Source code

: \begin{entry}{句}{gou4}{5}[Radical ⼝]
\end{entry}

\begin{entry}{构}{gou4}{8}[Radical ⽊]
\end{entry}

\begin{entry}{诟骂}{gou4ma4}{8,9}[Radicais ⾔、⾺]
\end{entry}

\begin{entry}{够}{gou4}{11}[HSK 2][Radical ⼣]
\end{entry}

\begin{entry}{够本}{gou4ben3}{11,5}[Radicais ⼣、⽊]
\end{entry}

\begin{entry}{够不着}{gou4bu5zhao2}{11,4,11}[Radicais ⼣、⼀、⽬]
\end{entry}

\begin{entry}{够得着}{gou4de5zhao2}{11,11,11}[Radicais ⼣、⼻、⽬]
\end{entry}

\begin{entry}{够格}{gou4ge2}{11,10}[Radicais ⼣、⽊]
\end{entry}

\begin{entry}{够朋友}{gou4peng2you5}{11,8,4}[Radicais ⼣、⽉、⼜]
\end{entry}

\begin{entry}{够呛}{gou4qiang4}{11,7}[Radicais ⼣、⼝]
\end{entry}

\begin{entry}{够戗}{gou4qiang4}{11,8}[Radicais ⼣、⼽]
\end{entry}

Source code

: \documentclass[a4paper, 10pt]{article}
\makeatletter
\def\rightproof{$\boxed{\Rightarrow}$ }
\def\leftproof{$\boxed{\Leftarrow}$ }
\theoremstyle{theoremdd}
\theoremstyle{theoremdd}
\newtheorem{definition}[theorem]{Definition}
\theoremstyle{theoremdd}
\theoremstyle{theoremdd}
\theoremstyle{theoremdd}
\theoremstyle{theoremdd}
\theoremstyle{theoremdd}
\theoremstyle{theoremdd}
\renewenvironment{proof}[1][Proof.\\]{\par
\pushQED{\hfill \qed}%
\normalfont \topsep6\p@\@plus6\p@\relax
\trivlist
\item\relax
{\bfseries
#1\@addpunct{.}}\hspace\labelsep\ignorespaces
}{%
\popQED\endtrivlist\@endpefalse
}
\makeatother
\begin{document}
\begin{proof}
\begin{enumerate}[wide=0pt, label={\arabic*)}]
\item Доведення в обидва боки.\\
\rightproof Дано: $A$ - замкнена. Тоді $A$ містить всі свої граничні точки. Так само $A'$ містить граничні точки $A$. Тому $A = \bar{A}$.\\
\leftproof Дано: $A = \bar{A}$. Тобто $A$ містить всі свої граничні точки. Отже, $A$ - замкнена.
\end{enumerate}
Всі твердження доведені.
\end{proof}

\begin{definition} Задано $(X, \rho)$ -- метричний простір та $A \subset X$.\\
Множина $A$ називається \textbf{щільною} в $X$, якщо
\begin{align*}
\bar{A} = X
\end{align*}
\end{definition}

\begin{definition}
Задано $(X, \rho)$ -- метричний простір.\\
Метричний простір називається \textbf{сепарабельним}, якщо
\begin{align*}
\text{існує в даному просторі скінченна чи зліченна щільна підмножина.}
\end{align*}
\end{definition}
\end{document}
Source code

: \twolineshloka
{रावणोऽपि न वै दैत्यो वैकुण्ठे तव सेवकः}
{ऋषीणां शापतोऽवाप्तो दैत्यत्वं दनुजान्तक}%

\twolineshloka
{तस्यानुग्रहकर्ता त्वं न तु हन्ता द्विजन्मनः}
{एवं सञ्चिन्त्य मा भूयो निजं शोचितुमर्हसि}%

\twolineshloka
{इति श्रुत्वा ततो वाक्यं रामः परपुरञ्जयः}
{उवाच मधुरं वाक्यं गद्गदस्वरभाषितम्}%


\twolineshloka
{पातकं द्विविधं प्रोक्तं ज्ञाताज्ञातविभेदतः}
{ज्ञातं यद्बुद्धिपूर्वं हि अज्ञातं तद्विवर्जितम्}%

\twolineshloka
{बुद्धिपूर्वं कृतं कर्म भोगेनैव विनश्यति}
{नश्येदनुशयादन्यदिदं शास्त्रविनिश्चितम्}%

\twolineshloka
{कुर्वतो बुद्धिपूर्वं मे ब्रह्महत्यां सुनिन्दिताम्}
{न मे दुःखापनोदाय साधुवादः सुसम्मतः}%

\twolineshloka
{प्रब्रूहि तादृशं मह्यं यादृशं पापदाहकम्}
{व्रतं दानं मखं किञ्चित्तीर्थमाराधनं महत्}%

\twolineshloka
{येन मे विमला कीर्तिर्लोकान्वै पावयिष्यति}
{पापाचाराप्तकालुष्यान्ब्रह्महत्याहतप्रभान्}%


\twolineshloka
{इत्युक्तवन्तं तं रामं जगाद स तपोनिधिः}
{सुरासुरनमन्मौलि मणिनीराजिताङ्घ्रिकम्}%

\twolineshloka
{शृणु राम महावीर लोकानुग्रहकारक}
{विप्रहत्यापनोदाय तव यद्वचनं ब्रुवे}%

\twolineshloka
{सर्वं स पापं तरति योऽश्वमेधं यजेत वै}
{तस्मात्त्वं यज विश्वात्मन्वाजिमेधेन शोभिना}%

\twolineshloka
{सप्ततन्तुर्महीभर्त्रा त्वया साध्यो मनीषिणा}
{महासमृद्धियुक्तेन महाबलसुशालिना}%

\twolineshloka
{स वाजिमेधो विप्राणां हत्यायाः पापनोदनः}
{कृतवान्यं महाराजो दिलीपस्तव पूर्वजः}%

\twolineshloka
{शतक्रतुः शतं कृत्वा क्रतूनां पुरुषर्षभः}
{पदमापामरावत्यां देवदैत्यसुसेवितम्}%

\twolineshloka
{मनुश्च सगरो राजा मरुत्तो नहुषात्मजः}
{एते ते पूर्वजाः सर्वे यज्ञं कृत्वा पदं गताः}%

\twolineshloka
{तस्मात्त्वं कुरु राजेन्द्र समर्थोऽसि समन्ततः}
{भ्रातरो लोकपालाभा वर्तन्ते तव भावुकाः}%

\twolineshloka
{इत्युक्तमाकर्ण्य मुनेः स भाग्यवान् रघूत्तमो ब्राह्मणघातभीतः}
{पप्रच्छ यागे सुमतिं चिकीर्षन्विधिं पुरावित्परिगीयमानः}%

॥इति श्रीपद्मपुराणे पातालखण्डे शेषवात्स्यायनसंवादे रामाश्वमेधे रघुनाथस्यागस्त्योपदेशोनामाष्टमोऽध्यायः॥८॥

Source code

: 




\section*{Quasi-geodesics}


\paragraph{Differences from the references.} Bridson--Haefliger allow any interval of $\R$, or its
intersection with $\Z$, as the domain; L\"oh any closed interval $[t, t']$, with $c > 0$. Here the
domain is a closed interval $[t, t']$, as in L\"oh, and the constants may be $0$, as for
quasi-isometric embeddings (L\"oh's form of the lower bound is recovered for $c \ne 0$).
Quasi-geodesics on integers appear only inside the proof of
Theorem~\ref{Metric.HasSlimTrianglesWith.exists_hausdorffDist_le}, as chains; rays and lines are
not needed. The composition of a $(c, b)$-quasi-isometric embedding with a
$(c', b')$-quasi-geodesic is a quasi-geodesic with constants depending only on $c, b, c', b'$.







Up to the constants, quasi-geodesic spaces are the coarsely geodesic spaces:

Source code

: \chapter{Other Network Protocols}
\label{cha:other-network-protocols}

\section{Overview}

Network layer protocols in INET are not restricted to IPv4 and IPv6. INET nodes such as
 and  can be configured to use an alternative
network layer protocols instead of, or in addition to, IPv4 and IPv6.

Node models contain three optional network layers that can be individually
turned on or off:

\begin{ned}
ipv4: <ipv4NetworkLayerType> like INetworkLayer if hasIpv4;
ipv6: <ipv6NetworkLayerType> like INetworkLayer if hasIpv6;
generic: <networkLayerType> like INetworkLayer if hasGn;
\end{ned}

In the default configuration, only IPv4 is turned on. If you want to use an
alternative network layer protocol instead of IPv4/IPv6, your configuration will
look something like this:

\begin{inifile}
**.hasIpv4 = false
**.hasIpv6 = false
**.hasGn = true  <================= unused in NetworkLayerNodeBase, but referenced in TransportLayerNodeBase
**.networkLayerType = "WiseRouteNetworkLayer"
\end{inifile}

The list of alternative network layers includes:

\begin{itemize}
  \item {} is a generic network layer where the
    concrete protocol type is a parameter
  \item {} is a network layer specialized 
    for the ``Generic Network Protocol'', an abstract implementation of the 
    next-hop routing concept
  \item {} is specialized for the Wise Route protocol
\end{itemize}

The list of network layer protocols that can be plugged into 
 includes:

:::::

▶ _DIRECTIONS FOR THIS TASK_:
Could you return exactly the stretch of the data above that starts at the line with "लोकपालाभा वर्तन्ते तव" and ends at the line with "domain is a", both lines included?

▶ _WRITTEN SOLUTION_:
{भ्रातरो लोकपालाभा वर्तन्ते तव भावुकाः}%

\twolineshloka
{इत्युक्तमाकर्ण्य मुनेः स भाग्यवान् रघूत्तमो ब्राह्मणघातभीतः}
{पप्रच्छ यागे सुमतिं चिकीर्षन्विधिं पुरावित्परिगीयमानः}%

॥इति श्रीपद्मपुराणे पातालखण्डे शेषवात्स्यायनसंवादे रामाश्वमेधे रघुनाथस्यागस्त्योपदेशोनामाष्टमोऽध्यायः॥८॥

Source code

: 




\section*{Quasi-geodesics}


\paragraph{Differences from the references.} Bridson--Haefliger allow any interval of $\R$, or its
intersection with $\Z$, as the domain; L\"oh any closed interval $[t, t']$, with $c > 0$. Here the
domain is a closed interval $[t, t']$, as in L\"oh, and the constants may be $0$, as for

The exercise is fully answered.